» **Task item**: Pictures do not belong in the copy. Output exactly the lines from the one containing "- Variables, data types, and operators" to the end of the listing below.

» **Dataset extract**:
------------------------------------------------

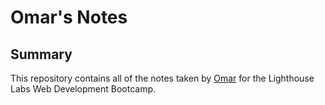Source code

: # Omar's Notes

## Summary 

This repository contains all of the notes taken by [Omar](https://github.com/Heaven664) for the Lighthouse Labs Web Development Bootcamp.

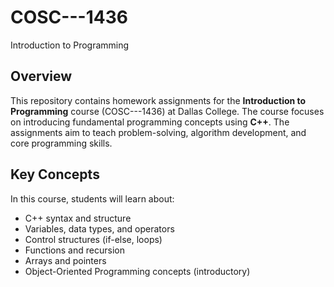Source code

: # COSC---1436
Introduction to Programming 
## Overview
This repository contains homework assignments for the **Introduction to Programming** course (COSC---1436) at Dallas College. The course focuses on introducing fundamental programming concepts using **C++**. The assignments aim to teach problem-solving, algorithm development, and core programming skills.

## Key Concepts
In this course, students will learn about:
- C++ syntax and structure
- Variables, data types, and operators
- Control structures (if-else, loops)
- Functions and recursion
- Arrays and pointers
- Object-Oriented Programming concepts (introductory)

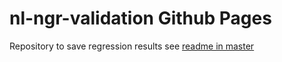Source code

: # nl-ngr-validation Github Pages
Repository to save regression results see [readme in master](https://github.com/JLSchaap/nl-ngr-validation)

------------------------------------------------

» **Task response**:
- Variables, data types, and operators
- Control structures (if-else, loops)
- Functions and recursion
- Arrays and pointers
- Object-Oriented Programming concepts (introductory)

Source code

: # nl-ngr-validation Github Pages
Repository to save regression results see [readme in master](https://github.com/JLSchaap/nl-ngr-validation)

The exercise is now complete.